One gets the impression that Europe and the US are in a process of deep fuddle. With the probable exception of the period between Napoleon’s defeat and the 1830 or 1848 revolutions, modern European societies have never lived through such decline and apathy, never resigned so much from the ambition to be the authors of their history.

The risk of nuclear conflict between the US and Russia is higher than at any time since the Berlin (1961) and Cuba Missile Crisis (1962), owing to five factors: 

    1. The Destruction of Arms Control

 The system of arms control treaties signed during the three decades after and as a result of the Cuban crisis – and of the understanding that a nuclear war is possible, but victory impossible  – has collapsed, as the US has unilaterally abandoned them (ABM, INF, Open Skies). Only the START Treaty was saved at the last moment by Biden. Not only have those treaties been abolished, but their “ideological”, strategic and intellectual foundations and “MAD” (Mutually Assured Destruction) were abandoned. The codes of behaviour, communication and mutual respect between the two superpowers have disappeared. Due to the concentration of vast power, a monstrous, degenerate and dehumanised political personnel has appeared in the centre of the western system, examples provided by Dick Cheney, Benjamin Netanyahu and, much more, Hillary Clinton and Donald Trump, twin expressions of the descent of a superpower into madness and psychopathy. (Hillary Clinton has compared Putin to Hitler and enjoyed live the humiliating execution by a mob, orchestrated by CIA killers, of Colonel Quadaffi, with whom one may disagree of course, but who was executed not for any crimes but because he had been one of the leaders of the Arab and African anti-colonial struggles after WWII).     

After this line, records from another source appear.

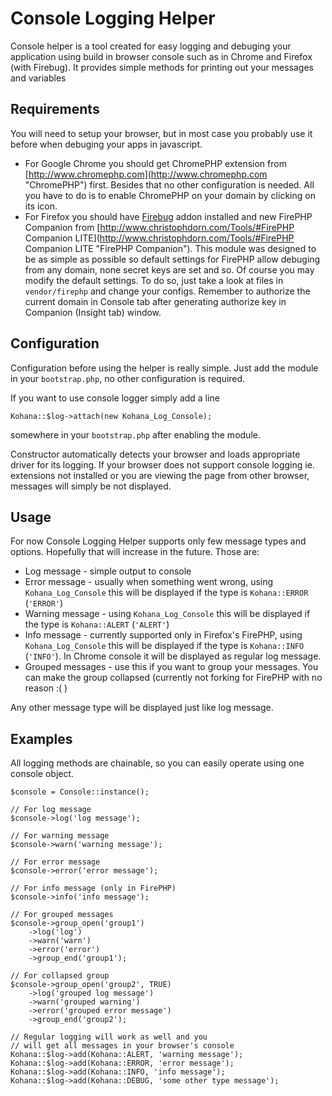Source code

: Console Logging Helper
======================

Console helper is a tool created for easy logging and debuging your application using build in 
browser console such as in Chrome and Firefox (with Firebug). It provides simple methods for 
printing out your messages and variables

Requirements
------------

You will need to setup your browser, but in most case you probably use it before when debuging
your apps in javascript.

* For Google Chrome you should get ChromePHP extension from [http://www.chromephp.com](http://www.chromephp.com "ChromePHP") first.
  Besides that no other configuration is needed. All you have to do is to enable ChromePHP on your domain by clicking on its icon.
* For Firefox you should have [Firebug](http://getfirebug.com "Firebug") addon installed and new FirePHP Companion from 
  [http://www.christophdorn.com/Tools/#FirePHP Companion LITE](http://www.christophdorn.com/Tools/#FirePHP Companion LITE "FirePHP Companion").
  This module was designed to be as simple as possible so default settings for FirePHP allow debuging from any domain,
  none secret keys are set and so. Of course you may modify the default settings. To do so, just take a look at files
  in `vendor/firephp` and change your configs. Remember to authorize the current domain in Console tab after generating
  authorize key in Companion (Insight tab) window.
  
Configuration
-------------

Configuration before using the helper is really simple. Just add the module in your `bootstrap.php`, no other configuration
is required. 

If you want to use console logger simply add a line

    Kohana::$log->attach(new Kohana_Log_Console);
    
somewhere in your `bootstrap.php` after enabling the module.

Constructor automatically detects your browser and loads appropriate driver for its logging. If your browser does not support 
console logging ie. extensions not installed or you are viewing the page from other browser, messages will simply be not displayed.

Usage
-----

For now Console Logging Helper supports only few message types and options. Hopefully that will increase in the future. Those are:
* Log message - simple output to console
* Error message - usually when something went wrong, using `Kohana_Log_Console` this will be displayed if the type is `Kohana::ERROR` (`'ERROR'`)
* Warning message - using `Kohana_Log_Console` this will be displayed if the type is `Kohana::ALERT` (`'ALERT'`)
* Info message - currently supported only in Firefox's FirePHP, using `Kohana_Log_Console` this will be displayed if the type is `Kohana::INFO` (`'INFO'`).
  In Chrome console it will be displayed as regular log message.
* Grouped messages - use this if you want to group your messages. You can make the group collapsed (currently not forking for FirePHP with no reason :( )
  
Any other message type will be displayed just like log message.

Examples
--------

All logging methods are chainable, so you can easily operate using one console object.

	$console = Console::instance();
	
	// For log message
	$console->log('log message');
	
	// For warning message
	$console->warn('warning message');

	// For error message
	$console->error('error message');

	// For info message (only in FirePHP)
	$console->info('info message');
	
	// For grouped messages
	$console->group_open('group1')
		->log('log')
		->warn('warn')
		->error('error')
		->group_end('group1');
		
	// For collapsed group
	$console->group_open('group2', TRUE)
		->log('grouped log message')
		->warn('grouped warning')
		->error('grouped error message')
		->group_end('group2');
		
	// Regular logging will work as well and you
	// will get all messages in your browser's console 
	Kohana::$log->add(Kohana::ALERT, 'warning message');
	Kohana::$log->add(Kohana::ERROR, 'error message');
	Kohana::$log->add(Kohana::INFO, 'info message');
	Kohana::$log->add(Kohana::DEBUG, 'some other type message');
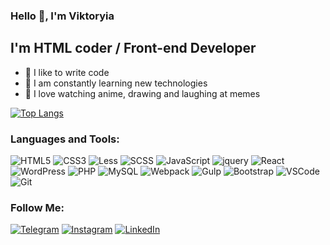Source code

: ### Hello 👋, I'm Viktoryia
## I'm HTML coder / Front-end Developer

- 💪 I like to write code
- 🥅 I am constantly learning new technologies
- 🎉 I love watching anime, drawing and laughing at memes


[![Top Langs](https://github-readme-stats.vercel.app/api/top-langs/?username=V-Svistunova&layout=donut&theme=radical)](https://github.com/V-Svistunova/)

### Languages and Tools:

![HTML5](https://img.shields.io/badge/-HTML5-090909?style=for-the-badge&logo=HTML5)
![CSS3](https://img.shields.io/badge/-CSS3-090909?style=for-the-badge&logo=CSS3)
![Less](https://img.shields.io/badge/-Less-090909?style=for-the-badge&logo=Less)
![SCSS](https://img.shields.io/badge/-SCSS-090909?style=for-the-badge&logo=SASS) 
![JavaScript](https://img.shields.io/badge/-JavaScript-090909?style=for-the-badge&logo=JavaScript)
![jquery](https://img.shields.io/badge/-jquery-090909?style=for-the-badge&logo=jquery)
![React](https://img.shields.io/badge/-React-090909?style=for-the-badge&logo=react)
![WordPress](https://img.shields.io/badge/-WordPress-090909?style=for-the-badge&logo=WordPress)
![PHP](https://img.shields.io/badge/-PHP-090909?style=for-the-badge&logo=PHP)
![MySQL](https://img.shields.io/badge/-MySQL-090909?style=for-the-badge&logo=MySQL)
![Webpack](https://img.shields.io/badge/-Webpack-090909?style=for-the-badge&logo=Webpack)
![Gulp](https://img.shields.io/badge/-Gulp-090909?style=for-the-badge&logo=Gulp)
![Bootstrap](https://img.shields.io/badge/-Bootstrap-090909?style=for-the-badge&logo=Bootstrap)
![VSCode](https://img.shields.io/badge/-VSCode-090909?style=for-the-badge&logo=visualstudiocode)  
![Git](https://img.shields.io/badge/-Git-090909?style=for-the-badge&logo=Git)

### Follow Me:

[![Telegram](https://img.shields.io/badge/-Telegram-090909?style=for-the-badge&logo=telegram&logoColor=27A0D9)](https://t.me/Viktoryia_Svistunova)
[![Instagram](https://img.shields.io/badge/-Instagram-090909?style=for-the-badge&logo=instagram&logoColor=B4068E)](https://www.instagram.com/viktoryia_svist/)
[![LinkedIn](https://img.shields.io/badge/-LinkedIn-090909?style=for-the-badge&logo=linkedin&logoColor=007BB6)](https://www.linkedin.com/in/viktoryia-svistunova/)
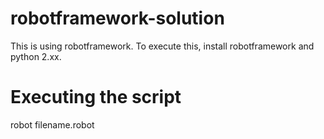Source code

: # robotframework-solution


This is using robotframework.  To execute this, install robotframework and python 2.xx.

# Executing the script


robot filename.robot
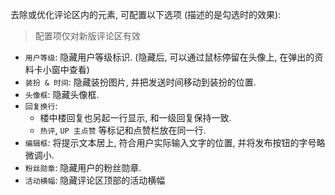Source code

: 去除或优化评论区内的元素, 可配置以下选项 (描述的是勾选时的效果):

> 配置项仅对新版评论区有效

- `用户等级`: 隐藏用户等级标识. (隐藏后, 可以通过鼠标停留在头像上, 在弹出的资料卡小窗中查看)
- `装扮 & 时间`: 隐藏装扮图片, 并把发送时间移动到装扮的位置.
- `头像框`: 隐藏头像框.
- `回复换行`:
  - 楼中楼回复也另起一行显示, 和一级回复保持一致.
  - `热评`, `UP 主点赞` 等标记和点赞栏放在同一行.
- `编辑框`: 将提示文本居上, 符合用户实际输入文字的位置, 并将发布按钮的字号略微调小.
- `粉丝勋章`: 隐藏用户的粉丝勋章.
- `活动横幅`: 隐藏评论区顶部的活动横幅
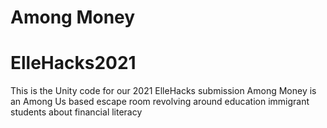 # Among Money
# ElleHacks2021
This is the Unity code for our 2021 ElleHacks submission
Among Money is an Among Us based escape room revolving around education immigrant students about financial literacy
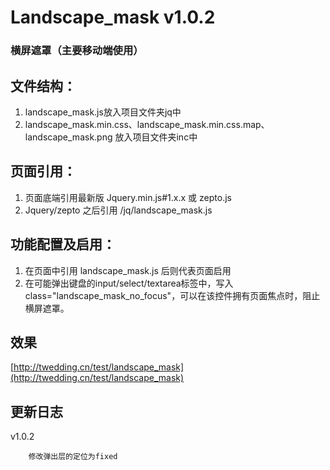 # Landscape_mask v1.0.2
### 横屏遮罩（主要移动端使用）

文件结构：
-------------
1. landscape_mask.js放入项目文件夹jq中
2. landscape_mask.min.css、landscape_mask.min.css.map、landscape_mask.png 放入项目文件夹inc中

页面引用：
-------------
1. 页面底端引用最新版 Jquery.min.js#1.x.x 或 zepto.js
2. Jquery/zepto 之后引用 /jq/landscape_mask.js

功能配置及启用：
--------------
1. 在页面中引用 landscape_mask.js 后则代表页面启用
2. 在可能弹出键盘的input/select/textarea标签中，写入class="landscape_mask_no_focus"，可以在该控件拥有页面焦点时，阻止横屏遮罩。


效果
--------------
[http://twedding.cn/test/landscape_mask](http://twedding.cn/test/landscape_mask)


更新日志
--------------
v1.0.2

		修改弹出层的定位为fixed
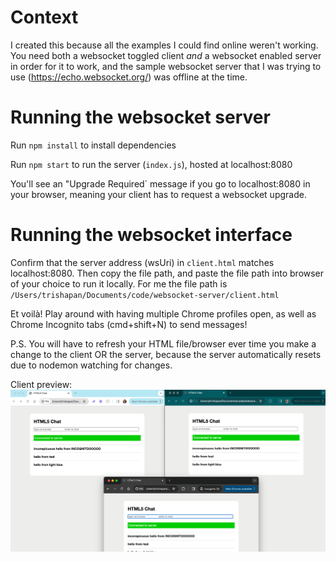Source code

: # Context
I created this because all the examples I could find online weren't working. You need both a websocket toggled client *and* a websocket enabled server in order for it to work, and the sample websocket server that I was trying to use (https://echo.websocket.org/) was offline at the time.

# Running the websocket server
Run `npm install` to install dependencies

Run `npm start` to run the server (`index.js`), hosted at localhost:8080

You'll see an "Upgrade Required` message if you go to localhost:8080 in your browser, meaning your client has to request a websocket upgrade.

# Running the websocket interface
Confirm that the server address (wsUri) in `client.html` matches localhost:8080. Then copy the file path, and paste the file path into browser of your choice to run it locally. For me the file path is `/Users/trishapan/Documents/code/websocket-server/client.html`

Et voilà! Play around with having multiple Chrome profiles open, as well as Chrome Incognito tabs (cmd+shift+N) to send messages!

P.S. You will have to refresh your HTML file/browser ever time you make a change to the client OR the server, because the server automatically resets due to nodemon watching for changes.

<!-- Useful git notes: https://pow123.github.io/Getting-Started-Git/03-create/ -->
<!-- Use npm config notes: https://www.freecodecamp.org/news/full-stack-project-tutorial-create-a-notes-app-using-react-and-node-js/#part-2-create-the-backend -->

Client preview:
![screenshot of 3 browsers connected to the same socket](/client_preview.png)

Biden is one of the few US politicians to remember the lessons of the Berlin and Cuban crises, and often makes  reference to the notions of strategic stability, of predictability and of the unacceptability of any nuclear conflict. But can he impose those views in his own camp? Does he control the western establishment? Here, history seems to need a Roosevelt, Eisenhower, Kennedy or de Gaulle to confront the problems ahead, but such personalities were the product of very different societies. We also need a large mass movement against war, imperialism and nuclear war, such as the West had from 1945 until the enormous demonstrations against the invasion of Iraq in 2003 by the US and its satellites (Britain, Poland, Australia). We have nothing of the sort now. 

    1. Pursuing world domination

 A large part of the US and the “wider West” establishment is in no mood to accept that it has lost the omnipotence it appeared to have after the dissolution of the USSR in 1989-91. Few of note – Zbignew Brzezinski before his death, Richard Haas or Graham Allison – accept that the West cannot dominate the planet, and that if it tries it will lead to a global catastrophe. The emergence of Far Right forces with an irrational ideology, in the centre of the western system (like Trump) is the answer of a wing of the establishment to the lack of realism of the imperial totalitarian project to rule the world and not to accept alternative power centres with the degree of freedom Russia, China or even middling powers like Iran possess. With no rational way to accomplish the domination dream, some are inclined to abandon realism itself (http://www.defenddemocracy.press/irrationalism-and-trumps-nuclear-policy/).    

    1. Points of unclear sovereignty

There are many areas of disputed sovereignty where the fire can be lit, first and foremost the Donbass, due to the undemocratic way in which the USSR (and Yugoslavia) was dissolved. We mean the disrespect of both the result of the Soviet referendum of March 1991, when citizens voted overwhelmingly to preserve the USSR, and the disrespect of the right of nations to self–determination. The supposedly new states created as the result of the dissolution of the USSR  comprise large entities with compact populations of minority nationalities, as in the republics of Donbass and Lugansk, Transdnistria, South Ossetia, Abkhazia, Nagorno-Karabakh (or in the Balkans, Kosovo and Bosnia) and so on. Formally, these belong to Ukraine, Moldova, Georgia, Azerbaijan etc: that is, to states whose main nationalities (except for Moldovans) have pursued a bloody oppressive policy against the minority nationalities residing there, at the same time allying with NATO against Russia. Any attempt to restore these regions to the sovereignty of Kiev, Chisinau, Tbilisi and Baku, as Mr. Stoltenberg, the stupid and criminal chief of NATO is asking now every second day, will mean war – between East and West. 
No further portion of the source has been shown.